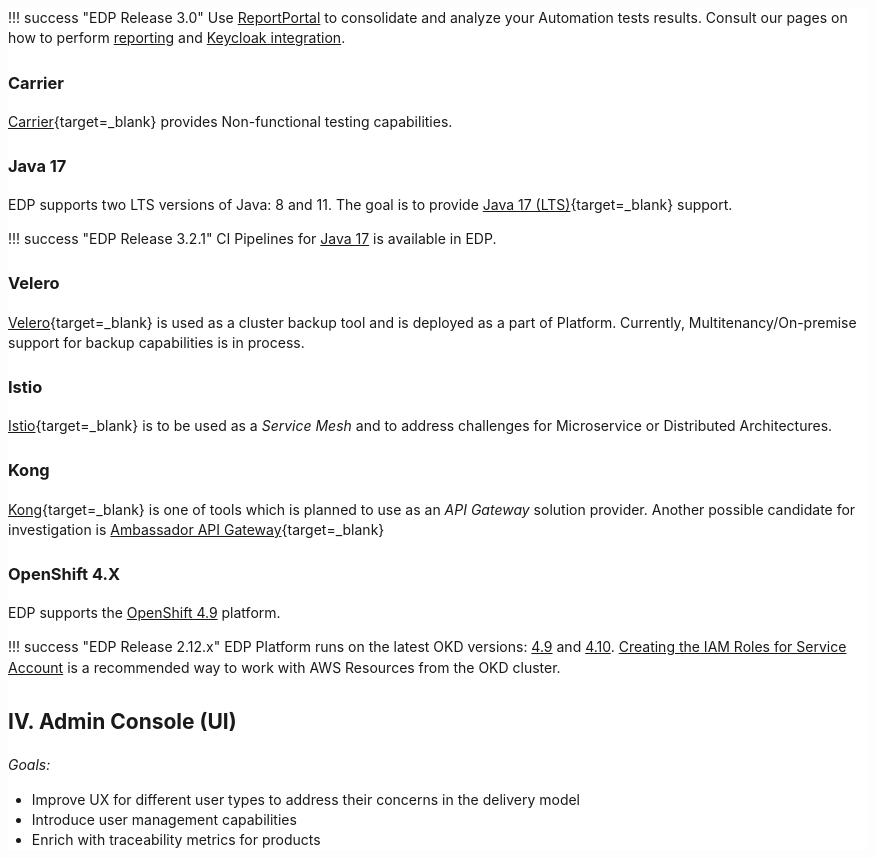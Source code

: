 !!! success "EDP Release 3.0"
    Use [ReportPortal](./operator-guide/install-reportportal.md) to consolidate and analyze your Automation tests results. Consult our pages on how to perform [reporting](./operator-guide/report-portal-integration-tekton.md) and [Keycloak integration](./operator-guide/reportportal-keycloak.md).

### Carrier

[Carrier](https://github.com/carrier-io){target=_blank} provides Non-functional testing capabilities.

### Java 17

EDP supports two LTS versions of Java: 8 and 11. The goal is to provide [Java 17 (LTS)](https://jdk.java.net/17/){target=_blank} support.

!!! success "EDP Release 3.2.1"
    CI Pipelines for [Java 17](./features.md) is available in EDP.

### Velero

[Velero](https://velero.io/){target=_blank} is used as a cluster backup tool and is deployed as a part of Platform. Currently, Multitenancy/On-premise support for backup capabilities is in process.

### Istio

[Istio](https://istio.io/latest/){target=_blank} is to be used as a *Service Mesh* and to address challenges for Microservice or Distributed Architectures.

### Kong

[Kong](https://github.com/Kong/kong){target=_blank} is one of tools which is planned to use as an *API Gateway* solution provider. Another possible candidate for investigation is [Ambassador API Gateway](https://www.getambassador.io/products/edge-stack/api-gateway/){target=_blank}

### OpenShift 4.X

EDP supports the [OpenShift 4.9](https://docs.openshift.com/container-platform/4.9/welcome/index.html) platform.

!!! success "EDP Release 2.12.x"
    EDP Platform runs on the latest OKD versions: [4.9](./operator-guide/deploy-okd.md) and [4.10](./operator-guide/deploy-okd-4.10.md). [Creating the IAM Roles for Service Account](https://docs.openshift.com/container-platform/4.10/authentication/managing_cloud_provider_credentials/cco-mode-sts.html#sts-mode-installing-manual-run-installer_cco-mode-sts) is a recommended way to work with AWS Resources from the OKD cluster.

## IV. Admin Console (UI)

*Goals:*

* Improve UХ for different user types to address their concerns in the delivery model
* Introduce user management capabilities
* Enrich with traceability metrics for products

- _EXERCISE REQUIREMENTS_:
Apart from the pictures, which are to be omitted, every record must be transcribed exactly.

- _SOLUTION BELOW_:
Source code

: !!! success "EDP Release 3.0"
    Use [ReportPortal](./operator-guide/install-reportportal.md) to consolidate and analyze your Automation tests results. Consult our pages on how to perform [reporting](./operator-guide/report-portal-integration-tekton.md) and [Keycloak integration](./operator-guide/reportportal-keycloak.md).

### Carrier

[Carrier](https://github.com/carrier-io){target=_blank} provides Non-functional testing capabilities.

### Java 17

EDP supports two LTS versions of Java: 8 and 11. The goal is to provide [Java 17 (LTS)](https://jdk.java.net/17/){target=_blank} support.

!!! success "EDP Release 3.2.1"
    CI Pipelines for [Java 17](./features.md) is available in EDP.

### Velero

[Velero](https://velero.io/){target=_blank} is used as a cluster backup tool and is deployed as a part of Platform. Currently, Multitenancy/On-premise support for backup capabilities is in process.

### Istio

[Istio](https://istio.io/latest/){target=_blank} is to be used as a *Service Mesh* and to address challenges for Microservice or Distributed Architectures.

### Kong

[Kong](https://github.com/Kong/kong){target=_blank} is one of tools which is planned to use as an *API Gateway* solution provider. Another possible candidate for investigation is [Ambassador API Gateway](https://www.getambassador.io/products/edge-stack/api-gateway/){target=_blank}

### OpenShift 4.X

EDP supports the [OpenShift 4.9](https://docs.openshift.com/container-platform/4.9/welcome/index.html) platform.

!!! success "EDP Release 2.12.x"
    EDP Platform runs on the latest OKD versions: [4.9](./operator-guide/deploy-okd.md) and [4.10](./operator-guide/deploy-okd-4.10.md). [Creating the IAM Roles for Service Account](https://docs.openshift.com/container-platform/4.10/authentication/managing_cloud_provider_credentials/cco-mode-sts.html#sts-mode-installing-manual-run-installer_cco-mode-sts) is a recommended way to work with AWS Resources from the OKD cluster.

## IV. Admin Console (UI)

*Goals:*

* Improve UХ for different user types to address their concerns in the delivery model
* Introduce user management capabilities
* Enrich with traceability metrics for products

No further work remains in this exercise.